Using the data below, copy every line that contains the word "Sometimes".

== Source material ==
####################
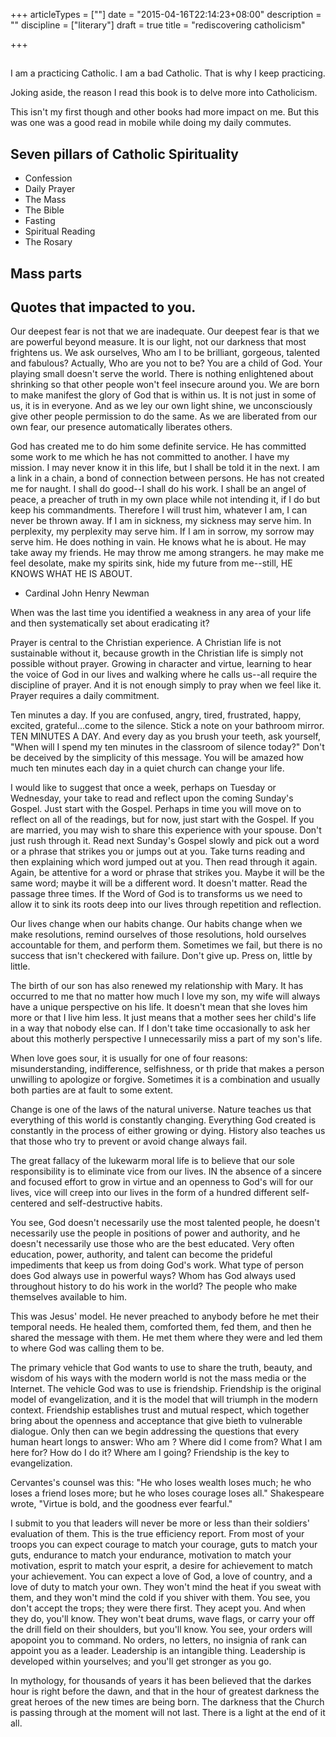 +++
articleTypes = [""]
date = "2015-04-16T22:14:23+08:00"
description = ""
discipline = ["literary"]
draft = true
title = "rediscovering catholicism"

+++

## 

I am a practicing Catholic. I am a bad Catholic. That is why I keep practicing.

Joking aside, the reason I read this book is to delve more into Catholicism.

This isn't my first though and other books had more impact on me. But this was one was a good read in mobile while doing my daily commutes.

## Seven pillars of Catholic Spirituality

- Confession
- Daily Prayer
- The Mass
- The Bible
- Fasting
- Spiritual Reading
- The Rosary

## Mass parts

## Quotes that impacted to you.

Our deepest fear is not that we are inadequate. Our deepest fear is that we are powerful beyond measure. It is our light, not our darkness that most frightens us. We ask ourselves, Who am I to be brilliant, gorgeous, talented and fabulous? Actually, Who are you not to be? You are a child of God. Your playing small doesn't serve the world. There is nothing enlightened about shrinking so that other people won't feel insecure around you. We are born to make manifest the glory of God that is within us. It is not just in some of us, it is in everyone. And as we ley our own light shine, we unconsciously give other people permission to do the same. As we are liberated from our own fear, our presence automatically liberates others.

God has created me to do him some definite service. He has committed some work to me which he has not committed to another. I have my mission. I may never know it in this life, but I shall be told it in the next. I am a link in a chain, a bond of connection between persons. He has not created me for naught. I shall do good--I shall do his work. I shall be an angel of peace, a preacher of truth in my own place while not intending it, if I do but keep his commandments. Therefore I will trust him, whatever I am, I can never be thrown away. If I am in sickness, my sickness may serve him. In perplexity, my perplexity may serve him. If I am in sorrow, my sorrow may serve him. He does nothing in vain. He knows what he is about. He may take away my friends. He may throw me among strangers. he may make me feel desolate, make my spirits sink, hide my future from me--still, HE KNOWS WHAT HE IS ABOUT.
- Cardinal John Henry Newman

When was the last time you identified a weakness in any area of your life and then systematically set about eradicating it?

Prayer is central to the Christian experience. A Christian life is not sustainable without it, because growth in the Christian life is simply not possible without prayer. Growing in character and virtue, learning to hear the voice of God in our lives and walking where he calls us--all require the discipline of prayer. And it is not enough simply to pray when we feel like it. Prayer requires a daily commitment.

Ten minutes a day. If you are confused, angry, tired, frustrated, happy, excited, grateful...come to the silence. Stick a note on your bathroom mirror. TEN MINUTES A DAY. And every day as you brush your teeth, ask yourself, "When will I spend my ten minutes in the classroom of silence today?" Don't be deceived by the simplicity of this message. You will be amazed how much ten minutes each day in a quiet church can change your life.

I would like to suggest that once a week, perhaps on Tuesday or Wednesday, your take to read and reflect upon the coming Sunday's Gospel. Just start with the Gospel. Perhaps in time you will move on to reflect on all of the readings, but for now, just start with the Gospel. If you are married, you may wish to share this experience with your spouse. Don't just rush through it. Read next Sunday's Gospel slowly and pick out a word or a phrase that strikes you or jumps out at you. Take turns reading and then explaining which word jumped out at you. Then read through it again. Again, be attentive for a word or phrase that strikes you. Maybe it will be the same word; maybe it will be a different word. It doesn't matter. Read the passage three times. If the Word of God is to transforms us we need to allow it to sink its roots deep into our lives through repetition and reflection.

Our lives change when our habits change. Our habits change when we make resolutions, remind ourselves of those resolutions, hold ourselves accountable for them, and perform them. Sometimes we fail, but there is no success that isn't checkered with failure. Don't give up. Press on, little by little.

The birth of our son has also renewed my relationship with Mary. It has occurred to me that no matter how much I love my son, my wife will always have a unique perspective on his life. It doesn't mean that she loves him more or that I live him less. It just means that a mother sees her child's life in a way that nobody else can. If I don't take time occasionally to ask her about this motherly perspective I unnecessarily miss a part of my son's life.

When love goes sour, it is usually for one of four reasons: misunderstanding, indifference, selfishness, or th pride that makes a person unwilling to apologize or forgive. Sometimes it is a combination and usually both parties are at fault to some extent.

Change is one of the laws of the natural universe. Nature teaches us that everything of this world is constantly changing. Everything God created is constantly in the process of either growing or dying. History also teaches us that those who try to prevent or avoid change always fail.

The great fallacy of the lukewarm moral life is to believe that our sole responsibility is to eliminate vice from our lives. IN the absence of a sincere and focused effort to grow in virtue and an openness to God's will for our lives, vice will creep into our lives in the form of a hundred different self-centered and self-destructive habits.

You see, God doesn't necessarily use the most talented people, he doesn't necessarily use the people in positions of power and authority, and he doesn't necessarily use those who are the best educated. Very often education, power, authority, and talent can become the prideful impediments that keep us from doing God's work. What type of person does God always use in powerful ways? Whom has God always used throughout history to do his work in the world? The people who make themselves available to him.

This was Jesus' model. He never preached to anybody before he met their temporal needs. He healed them, comforted them, fed them, and then he shared the message with them. He met them where they were and led them to where God was calling them to be.

The primary vehicle that God wants to use to share the truth, beauty, and wisdom of his ways with the modern world is not the mass media or the Internet. The vehicle God was to use is friendship.
Friendship is the original model of evangelization, and it is the model that will triumph in the modern context. Friendship establishes trust and mutual respect, which together bring about the openness and acceptance that give bieth to vulnerable dialogue. Only then can we begin addressing the questions that every human heart longs to answer: Who am ? Where did I come from? What I am here for? How do I do it? Where am I going? Friendship is the key to evangelization.

Cervantes's counsel was this: "He who loses wealth loses much; he who loses a friend loses more; but he who loses courage loses all." Shakespeare wrote, "Virtue is bold, and the goodness ever fearful."

I submit to you that leaders will never be more or less than their soldiers' evaluation of them. This is the true efficiency report. From most of your troops you can expect courage to match your courage, guts to match your guts, endurance to match your endurance, motivation to match your motivation, esprit to match your esprit, a desire for achievement to match your achievement. You can expect a love of God, a love of country, and a love of duty to match your own. They won't mind the heat if you sweat with them, and they won't mind the cold if you shiver with them.
You see, you don't accept the trops; they were there first. They acept you. And when they do, you'll know. They won't beat drums, wave flags, or carry your off the drill field on their shoulders, but you'll know. You see, your orders will apopoint you to command. No orders, no letters, no insignia of rank can appoint you as a leader. Leadership is  an intangible thing. Leadership is developed within yourselves; and you'll get stronger as you go.

In mythology, for thousands of years it has been believed that the darkes hour is right before the dawn, and that in the hour of greatest darkness the great heroes of the new times are being born. The darkness that the Church is passing through at the moment will not last. There is a light at the end of it all.
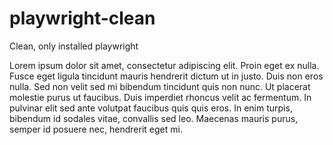 # playwright-clean
Clean, only installed playwright

Lorem ipsum dolor sit amet, consectetur adipiscing elit. Proin eget ex nulla. Fusce eget ligula tincidunt mauris hendrerit dictum ut in justo. Duis non eros nulla. Sed non velit sed mi bibendum tincidunt quis non nunc. Ut placerat molestie purus ut faucibus. Duis imperdiet rhoncus velit ac fermentum. In pulvinar elit sed ante volutpat faucibus quis quis eros. In enim turpis, bibendum id sodales vitae, convallis sed leo. Maecenas mauris purus, semper id posuere nec, hendrerit eget mi.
####################
== Expected answer ==
Our lives change when our habits change. Our habits change when we make resolutions, remind ourselves of those resolutions, hold ourselves accountable for them, and perform them. Sometimes we fail, but there is no success that isn't checkered with failure. Don't give up. Press on, little by little.
When love goes sour, it is usually for one of four reasons: misunderstanding, indifference, selfishness, or th pride that makes a person unwilling to apologize or forgive. Sometimes it is a combination and usually both parties are at fault to some extent.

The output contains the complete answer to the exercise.